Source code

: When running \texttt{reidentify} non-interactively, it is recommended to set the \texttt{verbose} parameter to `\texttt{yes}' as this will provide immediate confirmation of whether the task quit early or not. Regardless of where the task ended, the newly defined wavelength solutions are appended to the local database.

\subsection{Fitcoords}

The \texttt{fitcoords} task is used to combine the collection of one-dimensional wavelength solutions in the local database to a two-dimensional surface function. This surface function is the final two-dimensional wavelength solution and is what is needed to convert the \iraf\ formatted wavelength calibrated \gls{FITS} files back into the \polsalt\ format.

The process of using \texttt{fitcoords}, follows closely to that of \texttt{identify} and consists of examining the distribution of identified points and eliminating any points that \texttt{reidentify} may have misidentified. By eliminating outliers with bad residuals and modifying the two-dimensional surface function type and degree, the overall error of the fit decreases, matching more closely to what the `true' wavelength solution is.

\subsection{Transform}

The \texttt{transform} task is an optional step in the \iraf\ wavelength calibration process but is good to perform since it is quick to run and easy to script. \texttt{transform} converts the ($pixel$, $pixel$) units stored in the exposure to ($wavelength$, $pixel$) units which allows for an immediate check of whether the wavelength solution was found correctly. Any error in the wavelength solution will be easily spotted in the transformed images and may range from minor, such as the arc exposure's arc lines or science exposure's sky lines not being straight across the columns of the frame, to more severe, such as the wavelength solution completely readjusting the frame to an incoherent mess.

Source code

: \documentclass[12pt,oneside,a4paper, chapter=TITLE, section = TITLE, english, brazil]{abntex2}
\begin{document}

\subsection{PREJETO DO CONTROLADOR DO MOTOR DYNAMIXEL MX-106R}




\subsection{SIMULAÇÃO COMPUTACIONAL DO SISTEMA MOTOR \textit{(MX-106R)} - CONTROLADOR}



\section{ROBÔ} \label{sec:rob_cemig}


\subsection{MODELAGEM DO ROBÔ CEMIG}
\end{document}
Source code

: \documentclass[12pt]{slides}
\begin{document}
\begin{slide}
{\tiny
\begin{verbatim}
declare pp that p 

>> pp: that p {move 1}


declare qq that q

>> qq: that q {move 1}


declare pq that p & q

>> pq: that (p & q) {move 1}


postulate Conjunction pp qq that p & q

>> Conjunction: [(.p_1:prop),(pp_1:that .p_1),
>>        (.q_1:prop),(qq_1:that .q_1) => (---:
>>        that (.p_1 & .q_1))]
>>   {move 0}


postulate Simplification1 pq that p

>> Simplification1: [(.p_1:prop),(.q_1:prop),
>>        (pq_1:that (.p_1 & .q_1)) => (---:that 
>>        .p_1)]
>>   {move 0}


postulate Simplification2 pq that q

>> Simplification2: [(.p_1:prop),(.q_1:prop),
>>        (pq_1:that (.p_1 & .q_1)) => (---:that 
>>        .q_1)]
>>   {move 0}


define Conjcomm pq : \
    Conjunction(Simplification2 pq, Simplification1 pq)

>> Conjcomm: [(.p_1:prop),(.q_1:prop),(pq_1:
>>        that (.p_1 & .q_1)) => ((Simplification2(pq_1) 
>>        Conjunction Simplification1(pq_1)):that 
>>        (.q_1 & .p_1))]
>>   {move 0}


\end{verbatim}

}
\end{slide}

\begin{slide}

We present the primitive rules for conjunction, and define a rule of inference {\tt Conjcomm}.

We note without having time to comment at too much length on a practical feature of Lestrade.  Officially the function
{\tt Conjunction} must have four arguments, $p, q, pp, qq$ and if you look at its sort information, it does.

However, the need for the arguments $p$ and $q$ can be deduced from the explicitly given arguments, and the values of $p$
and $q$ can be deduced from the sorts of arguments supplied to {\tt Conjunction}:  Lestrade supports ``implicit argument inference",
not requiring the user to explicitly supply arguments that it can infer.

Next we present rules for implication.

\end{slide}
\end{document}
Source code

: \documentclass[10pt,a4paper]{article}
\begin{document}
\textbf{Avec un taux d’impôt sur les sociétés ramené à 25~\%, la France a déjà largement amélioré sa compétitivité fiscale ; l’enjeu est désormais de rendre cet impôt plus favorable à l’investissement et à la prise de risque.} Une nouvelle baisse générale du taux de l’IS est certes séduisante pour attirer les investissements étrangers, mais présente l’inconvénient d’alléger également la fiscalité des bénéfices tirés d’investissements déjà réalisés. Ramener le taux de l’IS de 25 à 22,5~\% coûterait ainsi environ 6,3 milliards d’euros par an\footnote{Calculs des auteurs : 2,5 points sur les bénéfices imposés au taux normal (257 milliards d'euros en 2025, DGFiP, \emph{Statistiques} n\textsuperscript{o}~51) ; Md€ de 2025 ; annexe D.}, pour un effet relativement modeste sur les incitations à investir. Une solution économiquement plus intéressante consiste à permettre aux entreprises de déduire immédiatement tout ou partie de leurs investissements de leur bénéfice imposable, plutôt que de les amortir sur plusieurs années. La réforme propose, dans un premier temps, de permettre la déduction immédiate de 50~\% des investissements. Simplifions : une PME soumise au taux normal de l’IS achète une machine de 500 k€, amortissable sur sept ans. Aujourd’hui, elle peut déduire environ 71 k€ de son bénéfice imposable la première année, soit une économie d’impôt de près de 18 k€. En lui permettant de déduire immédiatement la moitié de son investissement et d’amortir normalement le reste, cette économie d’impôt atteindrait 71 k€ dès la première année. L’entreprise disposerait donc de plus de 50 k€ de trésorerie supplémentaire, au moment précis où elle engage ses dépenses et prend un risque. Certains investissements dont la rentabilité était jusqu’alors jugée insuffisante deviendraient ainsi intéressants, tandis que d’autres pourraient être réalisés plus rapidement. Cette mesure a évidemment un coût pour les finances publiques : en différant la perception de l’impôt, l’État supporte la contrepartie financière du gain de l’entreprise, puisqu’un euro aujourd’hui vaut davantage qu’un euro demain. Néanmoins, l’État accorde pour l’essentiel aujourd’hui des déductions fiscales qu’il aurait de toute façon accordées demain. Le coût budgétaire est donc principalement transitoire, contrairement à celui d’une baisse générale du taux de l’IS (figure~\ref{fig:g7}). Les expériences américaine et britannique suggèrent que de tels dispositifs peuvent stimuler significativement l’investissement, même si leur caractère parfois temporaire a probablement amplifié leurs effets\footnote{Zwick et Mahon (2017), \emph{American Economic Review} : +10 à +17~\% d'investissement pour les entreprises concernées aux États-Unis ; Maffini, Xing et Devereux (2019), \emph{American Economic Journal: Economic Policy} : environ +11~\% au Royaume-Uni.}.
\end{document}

◆ ◆ ◆

Try it: Write out, exactly and with nothing else, the lines of the listing above from its first line through the line with "DO CONTROLADOR DO".

Reply:
Source code

: When running \texttt{reidentify} non-interactively, it is recommended to set the \texttt{verbose} parameter to `\texttt{yes}' as this will provide immediate confirmation of whether the task quit early or not. Regardless of where the task ended, the newly defined wavelength solutions are appended to the local database.

\subsection{Fitcoords}

The \texttt{fitcoords} task is used to combine the collection of one-dimensional wavelength solutions in the local database to a two-dimensional surface function. This surface function is the final two-dimensional wavelength solution and is what is needed to convert the \iraf\ formatted wavelength calibrated \gls{FITS} files back into the \polsalt\ format.

The process of using \texttt{fitcoords}, follows closely to that of \texttt{identify} and consists of examining the distribution of identified points and eliminating any points that \texttt{reidentify} may have misidentified. By eliminating outliers with bad residuals and modifying the two-dimensional surface function type and degree, the overall error of the fit decreases, matching more closely to what the `true' wavelength solution is.

\subsection{Transform}

The \texttt{transform} task is an optional step in the \iraf\ wavelength calibration process but is good to perform since it is quick to run and easy to script. \texttt{transform} converts the ($pixel$, $pixel$) units stored in the exposure to ($wavelength$, $pixel$) units which allows for an immediate check of whether the wavelength solution was found correctly. Any error in the wavelength solution will be easily spotted in the transformed images and may range from minor, such as the arc exposure's arc lines or science exposure's sky lines not being straight across the columns of the frame, to more severe, such as the wavelength solution completely readjusting the frame to an incoherent mess.

Source code

: \documentclass[12pt,oneside,a4paper, chapter=TITLE, section = TITLE, english, brazil]{abntex2}
\begin{document}

\subsection{PREJETO DO CONTROLADOR DO MOTOR DYNAMIXEL MX-106R}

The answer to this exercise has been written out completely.